Sight and flight are so useful that they have evolved separately several times on Earth and are bound to exist elsewhere - assuming that there is indeed multi-cellular life elsewhere.

"...the Change shot scientific rationalism through the head." (ibid.)

Did it? The Change is a new datum that is not yet understood. A scientific approach is the only way to comprehend such data.

5 comments:

Sean M. Brooks said...

Kaor, Paul!

But if you can't even use the knowledge amassed by scientific research, assuming something like the Change, then "scientific rationalism" will simply not be of much practical value.

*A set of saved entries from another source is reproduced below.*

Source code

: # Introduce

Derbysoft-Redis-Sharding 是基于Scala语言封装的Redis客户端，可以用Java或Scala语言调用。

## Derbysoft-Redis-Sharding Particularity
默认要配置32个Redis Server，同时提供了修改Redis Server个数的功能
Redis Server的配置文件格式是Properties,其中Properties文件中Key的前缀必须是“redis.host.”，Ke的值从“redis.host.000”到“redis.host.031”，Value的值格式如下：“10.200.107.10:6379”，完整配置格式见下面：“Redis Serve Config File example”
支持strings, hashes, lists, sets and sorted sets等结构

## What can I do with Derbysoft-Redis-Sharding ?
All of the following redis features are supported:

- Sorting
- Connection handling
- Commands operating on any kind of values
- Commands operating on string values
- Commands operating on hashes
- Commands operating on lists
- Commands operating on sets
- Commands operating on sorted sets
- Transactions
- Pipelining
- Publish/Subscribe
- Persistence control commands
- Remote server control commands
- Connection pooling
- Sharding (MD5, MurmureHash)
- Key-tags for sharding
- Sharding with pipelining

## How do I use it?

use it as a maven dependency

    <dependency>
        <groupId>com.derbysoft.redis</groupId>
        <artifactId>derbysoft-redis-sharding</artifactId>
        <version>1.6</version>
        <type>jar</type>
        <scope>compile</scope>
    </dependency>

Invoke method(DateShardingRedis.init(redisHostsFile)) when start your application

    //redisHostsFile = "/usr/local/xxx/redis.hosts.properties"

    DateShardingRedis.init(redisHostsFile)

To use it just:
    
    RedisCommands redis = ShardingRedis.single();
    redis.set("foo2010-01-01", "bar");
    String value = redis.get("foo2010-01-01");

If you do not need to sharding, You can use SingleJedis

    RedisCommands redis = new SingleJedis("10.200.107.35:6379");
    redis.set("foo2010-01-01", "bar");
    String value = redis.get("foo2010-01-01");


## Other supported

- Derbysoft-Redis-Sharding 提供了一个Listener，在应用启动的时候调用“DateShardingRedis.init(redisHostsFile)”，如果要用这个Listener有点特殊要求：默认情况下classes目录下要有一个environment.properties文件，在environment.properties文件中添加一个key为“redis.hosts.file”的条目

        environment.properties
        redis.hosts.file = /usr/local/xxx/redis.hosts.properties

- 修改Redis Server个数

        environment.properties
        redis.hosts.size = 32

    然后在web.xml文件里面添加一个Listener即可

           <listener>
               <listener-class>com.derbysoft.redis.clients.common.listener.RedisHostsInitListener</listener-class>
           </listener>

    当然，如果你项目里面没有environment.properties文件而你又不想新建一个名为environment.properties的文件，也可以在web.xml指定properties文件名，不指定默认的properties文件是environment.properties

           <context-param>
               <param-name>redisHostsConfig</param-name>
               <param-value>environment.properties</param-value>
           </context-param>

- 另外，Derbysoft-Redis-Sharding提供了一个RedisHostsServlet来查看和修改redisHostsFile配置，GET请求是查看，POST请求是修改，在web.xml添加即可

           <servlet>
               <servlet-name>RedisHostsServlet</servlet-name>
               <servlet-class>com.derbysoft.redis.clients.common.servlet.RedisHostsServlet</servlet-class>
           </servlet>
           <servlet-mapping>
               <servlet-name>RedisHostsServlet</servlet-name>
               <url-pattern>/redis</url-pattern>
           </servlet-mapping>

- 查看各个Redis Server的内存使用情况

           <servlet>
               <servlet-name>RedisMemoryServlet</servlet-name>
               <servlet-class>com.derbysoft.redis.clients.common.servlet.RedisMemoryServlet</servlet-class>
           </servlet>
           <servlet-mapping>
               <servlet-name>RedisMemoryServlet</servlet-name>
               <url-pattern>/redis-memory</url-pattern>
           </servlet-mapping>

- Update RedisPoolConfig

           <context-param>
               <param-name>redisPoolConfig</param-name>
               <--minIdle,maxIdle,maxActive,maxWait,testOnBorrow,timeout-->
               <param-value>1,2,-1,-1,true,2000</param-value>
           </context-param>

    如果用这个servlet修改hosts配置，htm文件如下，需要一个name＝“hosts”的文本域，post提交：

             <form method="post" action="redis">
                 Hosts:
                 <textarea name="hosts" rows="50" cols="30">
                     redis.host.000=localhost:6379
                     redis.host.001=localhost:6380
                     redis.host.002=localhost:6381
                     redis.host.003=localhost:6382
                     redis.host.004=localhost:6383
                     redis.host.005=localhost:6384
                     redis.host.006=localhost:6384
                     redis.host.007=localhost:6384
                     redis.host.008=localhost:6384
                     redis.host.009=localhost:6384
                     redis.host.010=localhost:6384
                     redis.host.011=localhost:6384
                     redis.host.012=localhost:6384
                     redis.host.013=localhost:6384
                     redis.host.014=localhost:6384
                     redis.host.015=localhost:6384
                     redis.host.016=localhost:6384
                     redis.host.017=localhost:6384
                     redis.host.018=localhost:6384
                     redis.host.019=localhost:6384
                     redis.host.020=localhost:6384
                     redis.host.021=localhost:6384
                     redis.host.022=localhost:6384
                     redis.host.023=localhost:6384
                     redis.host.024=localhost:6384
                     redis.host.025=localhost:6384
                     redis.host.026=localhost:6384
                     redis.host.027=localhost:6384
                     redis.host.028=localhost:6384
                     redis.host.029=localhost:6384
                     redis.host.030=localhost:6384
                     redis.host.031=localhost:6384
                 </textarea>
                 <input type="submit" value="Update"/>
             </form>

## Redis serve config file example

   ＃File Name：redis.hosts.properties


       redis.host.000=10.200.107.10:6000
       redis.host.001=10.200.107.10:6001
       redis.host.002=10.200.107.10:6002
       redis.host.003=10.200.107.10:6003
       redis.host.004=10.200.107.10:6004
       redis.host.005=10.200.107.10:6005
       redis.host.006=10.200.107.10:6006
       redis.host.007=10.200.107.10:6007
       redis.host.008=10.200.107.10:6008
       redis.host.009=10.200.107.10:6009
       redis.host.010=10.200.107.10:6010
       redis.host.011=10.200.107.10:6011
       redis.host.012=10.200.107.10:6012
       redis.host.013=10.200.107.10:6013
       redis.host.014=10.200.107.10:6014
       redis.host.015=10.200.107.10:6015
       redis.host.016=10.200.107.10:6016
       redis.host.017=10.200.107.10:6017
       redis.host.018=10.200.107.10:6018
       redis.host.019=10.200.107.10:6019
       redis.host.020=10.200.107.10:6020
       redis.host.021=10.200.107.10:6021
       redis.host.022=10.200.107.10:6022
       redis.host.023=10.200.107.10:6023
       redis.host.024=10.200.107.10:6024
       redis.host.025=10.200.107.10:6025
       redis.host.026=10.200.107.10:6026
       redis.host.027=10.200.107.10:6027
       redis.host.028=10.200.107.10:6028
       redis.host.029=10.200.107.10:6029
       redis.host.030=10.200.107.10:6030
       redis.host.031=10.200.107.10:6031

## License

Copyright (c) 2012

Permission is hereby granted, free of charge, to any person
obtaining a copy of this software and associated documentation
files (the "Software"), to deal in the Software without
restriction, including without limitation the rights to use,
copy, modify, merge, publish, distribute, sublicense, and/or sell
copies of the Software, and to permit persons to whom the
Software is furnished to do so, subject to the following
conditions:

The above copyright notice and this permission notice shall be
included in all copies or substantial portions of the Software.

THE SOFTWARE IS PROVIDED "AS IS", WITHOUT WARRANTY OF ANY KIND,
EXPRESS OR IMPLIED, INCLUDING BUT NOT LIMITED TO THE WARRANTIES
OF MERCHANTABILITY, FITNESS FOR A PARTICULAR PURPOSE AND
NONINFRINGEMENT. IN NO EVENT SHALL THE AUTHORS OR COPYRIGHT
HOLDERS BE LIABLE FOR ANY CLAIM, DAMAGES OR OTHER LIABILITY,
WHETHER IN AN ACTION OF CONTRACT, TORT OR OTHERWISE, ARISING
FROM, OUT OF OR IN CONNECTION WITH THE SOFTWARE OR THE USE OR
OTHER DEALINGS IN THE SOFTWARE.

Also, I think existential despair might become a problem. I recall an incident where Lord Bear summoned one of his hitherto most competent A Listers to berate him for becoming fat, slack, slovenly, abusive of his powers and privileges. The other man told Lord Bear that once the immediate problems of survival and living had been solved, he started THINKING. That is, in ONE moment everything mankind had painfully learned and built over centuries was GONE. And there was no guarantee that another Change would not occur. So, why not eat, drink, and have some fun NOW? Existential despair.

Sean

David Birr said...

Paul and Sean:
There was no visible REASON why things no longer worked after the Change. Why should ANYONE believe, any longer, in rationality or cause-and-effect?

Bad things happened, and might happen again, to good people, JUST BECAUSE. Chaos. Frankly, I'm surprised that ANY religions survived such an inexplicable catastrophe.

paulshackley2017@gmail.com said...

David,
I am only on Vol III. I understand that there is at least a hint at an explanation later? And Havel's father-in-law tried earlier to get some scientific grasp of what has happened?
Theistic religions have to face the Problem of Evil in any case. I believe that the one reality becomes conscious of itself through us and that, in the beginning, it was as yet unconscious. Thus, it was not an intelligent conscious designer.
Paul.

paulshackley2017@gmail.com said...

Although I don't defend polytheism philosophically, it could survive a major catastrophe because it doesn't claim that its gods are omnipotent.

Sean M. Brooks said...

Kaor, DAVID and Paul!

David. Your first paragraph, exactly! The stunning shock of the Change had grim philosophical implication once people had the time to stop and think about them. It can easily lead to people disbelieving in rationality and causes/effects.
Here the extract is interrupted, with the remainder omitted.